▶ [Input material]

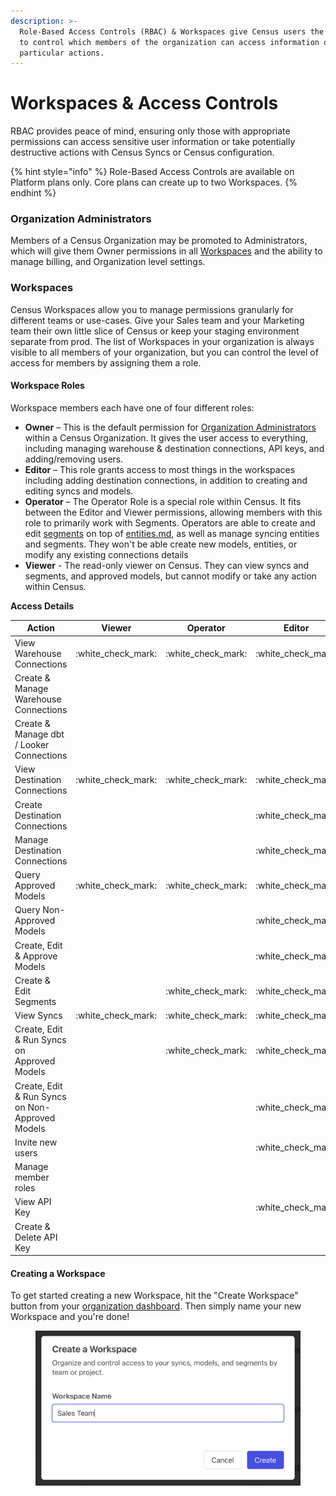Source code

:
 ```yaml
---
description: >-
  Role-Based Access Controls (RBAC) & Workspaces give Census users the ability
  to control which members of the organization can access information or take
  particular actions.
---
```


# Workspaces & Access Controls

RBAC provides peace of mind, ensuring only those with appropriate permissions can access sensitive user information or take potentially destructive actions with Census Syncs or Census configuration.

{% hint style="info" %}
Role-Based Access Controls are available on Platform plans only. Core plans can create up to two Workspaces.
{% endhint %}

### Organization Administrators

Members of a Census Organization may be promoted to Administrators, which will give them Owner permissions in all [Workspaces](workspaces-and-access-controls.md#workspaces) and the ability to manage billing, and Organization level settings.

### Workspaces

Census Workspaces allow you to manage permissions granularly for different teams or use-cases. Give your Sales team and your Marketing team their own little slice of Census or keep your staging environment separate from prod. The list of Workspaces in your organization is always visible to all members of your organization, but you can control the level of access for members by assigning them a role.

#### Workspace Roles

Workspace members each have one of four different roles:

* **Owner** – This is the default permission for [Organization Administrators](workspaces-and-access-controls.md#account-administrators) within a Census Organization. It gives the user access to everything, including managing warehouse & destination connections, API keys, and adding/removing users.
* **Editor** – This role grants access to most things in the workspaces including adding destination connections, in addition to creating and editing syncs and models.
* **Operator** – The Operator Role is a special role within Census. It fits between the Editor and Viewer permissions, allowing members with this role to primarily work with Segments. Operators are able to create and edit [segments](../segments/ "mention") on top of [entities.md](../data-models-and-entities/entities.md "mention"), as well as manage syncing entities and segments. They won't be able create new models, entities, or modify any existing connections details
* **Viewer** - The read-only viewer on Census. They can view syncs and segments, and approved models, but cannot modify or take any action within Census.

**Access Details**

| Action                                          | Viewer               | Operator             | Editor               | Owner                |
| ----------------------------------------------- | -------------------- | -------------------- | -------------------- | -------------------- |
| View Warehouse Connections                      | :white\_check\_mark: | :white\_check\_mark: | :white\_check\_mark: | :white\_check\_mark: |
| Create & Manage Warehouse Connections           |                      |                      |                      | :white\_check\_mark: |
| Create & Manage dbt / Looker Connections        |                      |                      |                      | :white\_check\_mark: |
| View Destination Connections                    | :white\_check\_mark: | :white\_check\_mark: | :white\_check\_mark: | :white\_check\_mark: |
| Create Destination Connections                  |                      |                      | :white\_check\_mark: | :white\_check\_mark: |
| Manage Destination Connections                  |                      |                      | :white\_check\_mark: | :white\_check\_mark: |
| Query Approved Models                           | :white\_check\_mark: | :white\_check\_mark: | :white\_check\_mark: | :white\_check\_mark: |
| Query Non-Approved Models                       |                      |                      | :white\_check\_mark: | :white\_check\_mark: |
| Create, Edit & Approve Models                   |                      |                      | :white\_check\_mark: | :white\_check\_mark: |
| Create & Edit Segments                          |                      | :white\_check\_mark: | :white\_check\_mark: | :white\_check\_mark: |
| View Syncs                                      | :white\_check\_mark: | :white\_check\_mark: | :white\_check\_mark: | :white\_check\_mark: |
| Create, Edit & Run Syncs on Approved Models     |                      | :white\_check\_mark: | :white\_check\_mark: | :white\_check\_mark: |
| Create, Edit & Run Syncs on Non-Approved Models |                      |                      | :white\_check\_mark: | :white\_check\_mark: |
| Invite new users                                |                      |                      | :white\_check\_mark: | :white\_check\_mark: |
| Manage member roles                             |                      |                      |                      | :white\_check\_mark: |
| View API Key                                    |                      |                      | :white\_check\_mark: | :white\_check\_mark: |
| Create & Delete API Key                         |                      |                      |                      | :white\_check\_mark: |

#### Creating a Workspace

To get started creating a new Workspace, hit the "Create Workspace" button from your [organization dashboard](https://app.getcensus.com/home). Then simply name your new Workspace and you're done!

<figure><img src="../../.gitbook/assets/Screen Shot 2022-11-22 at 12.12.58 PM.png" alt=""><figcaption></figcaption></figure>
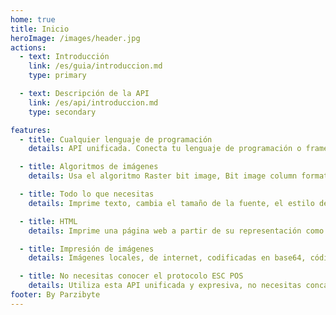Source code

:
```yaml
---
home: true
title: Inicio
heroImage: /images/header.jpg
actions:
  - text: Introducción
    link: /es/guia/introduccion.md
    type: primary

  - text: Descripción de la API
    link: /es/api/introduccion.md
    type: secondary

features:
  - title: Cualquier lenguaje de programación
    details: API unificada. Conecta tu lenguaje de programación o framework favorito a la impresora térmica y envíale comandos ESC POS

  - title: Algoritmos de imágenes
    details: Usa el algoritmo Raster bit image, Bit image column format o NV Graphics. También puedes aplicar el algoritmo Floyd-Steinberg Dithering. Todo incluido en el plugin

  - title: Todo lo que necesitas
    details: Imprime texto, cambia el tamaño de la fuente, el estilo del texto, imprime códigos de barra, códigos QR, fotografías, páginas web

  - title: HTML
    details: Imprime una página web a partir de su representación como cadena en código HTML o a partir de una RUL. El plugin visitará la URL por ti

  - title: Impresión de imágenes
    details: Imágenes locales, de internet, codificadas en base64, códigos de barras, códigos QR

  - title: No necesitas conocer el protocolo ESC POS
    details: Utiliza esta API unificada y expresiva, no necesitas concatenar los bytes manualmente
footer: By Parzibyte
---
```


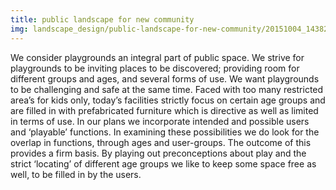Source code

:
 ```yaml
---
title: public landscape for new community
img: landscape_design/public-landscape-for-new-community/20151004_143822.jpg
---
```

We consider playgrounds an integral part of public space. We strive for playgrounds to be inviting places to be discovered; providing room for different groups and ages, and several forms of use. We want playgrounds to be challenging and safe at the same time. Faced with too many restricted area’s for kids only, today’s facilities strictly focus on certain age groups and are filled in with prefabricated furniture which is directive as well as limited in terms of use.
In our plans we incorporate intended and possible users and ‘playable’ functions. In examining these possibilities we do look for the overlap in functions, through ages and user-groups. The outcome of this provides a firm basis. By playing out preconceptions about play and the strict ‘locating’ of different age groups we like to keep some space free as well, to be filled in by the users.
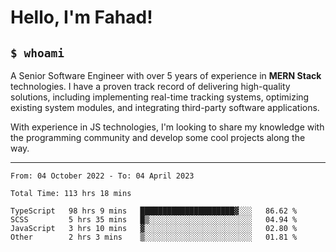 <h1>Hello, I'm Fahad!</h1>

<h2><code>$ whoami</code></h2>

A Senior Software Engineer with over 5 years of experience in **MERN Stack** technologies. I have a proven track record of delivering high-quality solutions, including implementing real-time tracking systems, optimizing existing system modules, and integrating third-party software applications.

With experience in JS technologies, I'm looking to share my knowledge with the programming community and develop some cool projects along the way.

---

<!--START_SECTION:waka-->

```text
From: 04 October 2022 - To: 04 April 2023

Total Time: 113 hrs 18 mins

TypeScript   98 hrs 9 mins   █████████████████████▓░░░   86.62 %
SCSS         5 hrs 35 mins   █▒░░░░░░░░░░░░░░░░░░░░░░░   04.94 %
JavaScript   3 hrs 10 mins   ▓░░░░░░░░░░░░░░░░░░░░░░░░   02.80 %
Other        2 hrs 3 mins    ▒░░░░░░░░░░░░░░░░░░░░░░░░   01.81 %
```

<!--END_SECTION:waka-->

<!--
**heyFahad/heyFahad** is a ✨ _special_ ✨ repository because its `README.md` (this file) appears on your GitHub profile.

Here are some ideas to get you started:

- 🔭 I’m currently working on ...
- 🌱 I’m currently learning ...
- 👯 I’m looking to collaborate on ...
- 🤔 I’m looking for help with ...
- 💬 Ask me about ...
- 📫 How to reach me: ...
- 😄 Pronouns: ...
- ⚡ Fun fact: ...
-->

▶ [Work required] Exactness is what counts here: copy each entry as given and omit its pictures.

▶ [Task output]
Source code

:
 ```yaml
---
description: >-
  Role-Based Access Controls (RBAC) & Workspaces give Census users the ability
  to control which members of the organization can access information or take
  particular actions.
---
```


# Workspaces & Access Controls

RBAC provides peace of mind, ensuring only those with appropriate permissions can access sensitive user information or take potentially destructive actions with Census Syncs or Census configuration.

{% hint style="info" %}
Role-Based Access Controls are available on Platform plans only. Core plans can create up to two Workspaces.
{% endhint %}

### Organization Administrators

Members of a Census Organization may be promoted to Administrators, which will give them Owner permissions in all [Workspaces](workspaces-and-access-controls.md#workspaces) and the ability to manage billing, and Organization level settings.

### Workspaces

Census Workspaces allow you to manage permissions granularly for different teams or use-cases. Give your Sales team and your Marketing team their own little slice of Census or keep your staging environment separate from prod. The list of Workspaces in your organization is always visible to all members of your organization, but you can control the level of access for members by assigning them a role.

#### Workspace Roles

Workspace members each have one of four different roles:

* **Owner** – This is the default permission for [Organization Administrators](workspaces-and-access-controls.md#account-administrators) within a Census Organization. It gives the user access to everything, including managing warehouse & destination connections, API keys, and adding/removing users.
* **Editor** – This role grants access to most things in the workspaces including adding destination connections, in addition to creating and editing syncs and models.
* **Operator** – The Operator Role is a special role within Census. It fits between the Editor and Viewer permissions, allowing members with this role to primarily work with Segments. Operators are able to create and edit [segments](../segments/ "mention") on top of [entities.md](../data-models-and-entities/entities.md "mention"), as well as manage syncing entities and segments. They won't be able create new models, entities, or modify any existing connections details
* **Viewer** - The read-only viewer on Census. They can view syncs and segments, and approved models, but cannot modify or take any action within Census.

**Access Details**

| Action                                          | Viewer               | Operator             | Editor               | Owner                |
| ----------------------------------------------- | -------------------- | -------------------- | -------------------- | -------------------- |
| View Warehouse Connections                      | :white\_check\_mark: | :white\_check\_mark: | :white\_check\_mark: | :white\_check\_mark: |
| Create & Manage Warehouse Connections           |                      |                      |                      | :white\_check\_mark: |
| Create & Manage dbt / Looker Connections        |                      |                      |                      | :white\_check\_mark: |
| View Destination Connections                    | :white\_check\_mark: | :white\_check\_mark: | :white\_check\_mark: | :white\_check\_mark: |
| Create Destination Connections                  |                      |                      | :white\_check\_mark: | :white\_check\_mark: |
| Manage Destination Connections                  |                      |                      | :white\_check\_mark: | :white\_check\_mark: |
| Query Approved Models                           | :white\_check\_mark: | :white\_check\_mark: | :white\_check\_mark: | :white\_check\_mark: |
| Query Non-Approved Models                       |                      |                      | :white\_check\_mark: | :white\_check\_mark: |
| Create, Edit & Approve Models                   |                      |                      | :white\_check\_mark: | :white\_check\_mark: |
| Create & Edit Segments                          |                      | :white\_check\_mark: | :white\_check\_mark: | :white\_check\_mark: |
| View Syncs                                      | :white\_check\_mark: | :white\_check\_mark: | :white\_check\_mark: | :white\_check\_mark: |
| Create, Edit & Run Syncs on Approved Models     |                      | :white\_check\_mark: | :white\_check\_mark: | :white\_check\_mark: |
| Create, Edit & Run Syncs on Non-Approved Models |                      |                      | :white\_check\_mark: | :white\_check\_mark: |
| Invite new users                                |                      |                      | :white\_check\_mark: | :white\_check\_mark: |
| Manage member roles                             |                      |                      |                      | :white\_check\_mark: |
| View API Key                                    |                      |                      | :white\_check\_mark: | :white\_check\_mark: |
| Create & Delete API Key                         |                      |                      |                      | :white\_check\_mark: |

#### Creating a Workspace

To get started creating a new Workspace, hit the "Create Workspace" button from your [organization dashboard](https://app.getcensus.com/home). Then simply name your new Workspace and you're done!

<figure><img src="../../.gitbook/assets/Screen Shot 2022-11-22 at 12.12.58 PM.png" alt=""><figcaption></figcaption></figure>
Source code

:
```yaml
---
home: true
title: Inicio
heroImage: /images/header.jpg
actions:
  - text: Introducción
    link: /es/guia/introduccion.md
    type: primary

  - text: Descripción de la API
    link: /es/api/introduccion.md
    type: secondary

features:
  - title: Cualquier lenguaje de programación
    details: API unificada. Conecta tu lenguaje de programación o framework favorito a la impresora térmica y envíale comandos ESC POS

  - title: Algoritmos de imágenes
    details: Usa el algoritmo Raster bit image, Bit image column format o NV Graphics. También puedes aplicar el algoritmo Floyd-Steinberg Dithering. Todo incluido en el plugin

  - title: Todo lo que necesitas
    details: Imprime texto, cambia el tamaño de la fuente, el estilo del texto, imprime códigos de barra, códigos QR, fotografías, páginas web

  - title: HTML
    details: Imprime una página web a partir de su representación como cadena en código HTML o a partir de una RUL. El plugin visitará la URL por ti

  - title: Impresión de imágenes
    details: Imágenes locales, de internet, codificadas en base64, códigos de barras, códigos QR

  - title: No necesitas conocer el protocolo ESC POS
    details: Utiliza esta API unificada y expresiva, no necesitas concatenar los bytes manualmente
footer: By Parzibyte
---
```


Source code

:
 ```yaml
---
title: public landscape for new community
img: landscape_design/public-landscape-for-new-community/20151004_143822.jpg
---
```

We consider playgrounds an integral part of public space. We strive for playgrounds to be inviting places to be discovered; providing room for different groups and ages, and several forms of use. We want playgrounds to be challenging and safe at the same time. Faced with too many restricted area’s for kids only, today’s facilities strictly focus on certain age groups and are filled in with prefabricated furniture which is directive as well as limited in terms of use.
In our plans we incorporate intended and possible users and ‘playable’ functions. In examining these possibilities we do look for the overlap in functions, through ages and user-groups. The outcome of this provides a firm basis. By playing out preconceptions about play and the strict ‘locating’ of different age groups we like to keep some space free as well, to be filled in by the users.
 <h1>Hello, I'm Fahad!</h1>

<h2><code>$ whoami</code></h2>

A Senior Software Engineer with over 5 years of experience in **MERN Stack** technologies. I have a proven track record of delivering high-quality solutions, including implementing real-time tracking systems, optimizing existing system modules, and integrating third-party software applications.

With experience in JS technologies, I'm looking to share my knowledge with the programming community and develop some cool projects along the way.

---

<!--START_SECTION:waka-->

```text
From: 04 October 2022 - To: 04 April 2023

Total Time: 113 hrs 18 mins

TypeScript   98 hrs 9 mins   █████████████████████▓░░░   86.62 %
SCSS         5 hrs 35 mins   █▒░░░░░░░░░░░░░░░░░░░░░░░   04.94 %
JavaScript   3 hrs 10 mins   ▓░░░░░░░░░░░░░░░░░░░░░░░░   02.80 %
Other        2 hrs 3 mins    ▒░░░░░░░░░░░░░░░░░░░░░░░░   01.81 %
```

<!--END_SECTION:waka-->

<!--
**heyFahad/heyFahad** is a ✨ _special_ ✨ repository because its `README.md` (this file) appears on your GitHub profile.

Here are some ideas to get you started:

- 🔭 I’m currently working on ...
- 🌱 I’m currently learning ...
- 👯 I’m looking to collaborate on ...
- 🤔 I’m looking for help with ...
- 💬 Ask me about ...
- 📫 How to reach me: ...
- 😄 Pronouns: ...
- ⚡ Fun fact: ...
-->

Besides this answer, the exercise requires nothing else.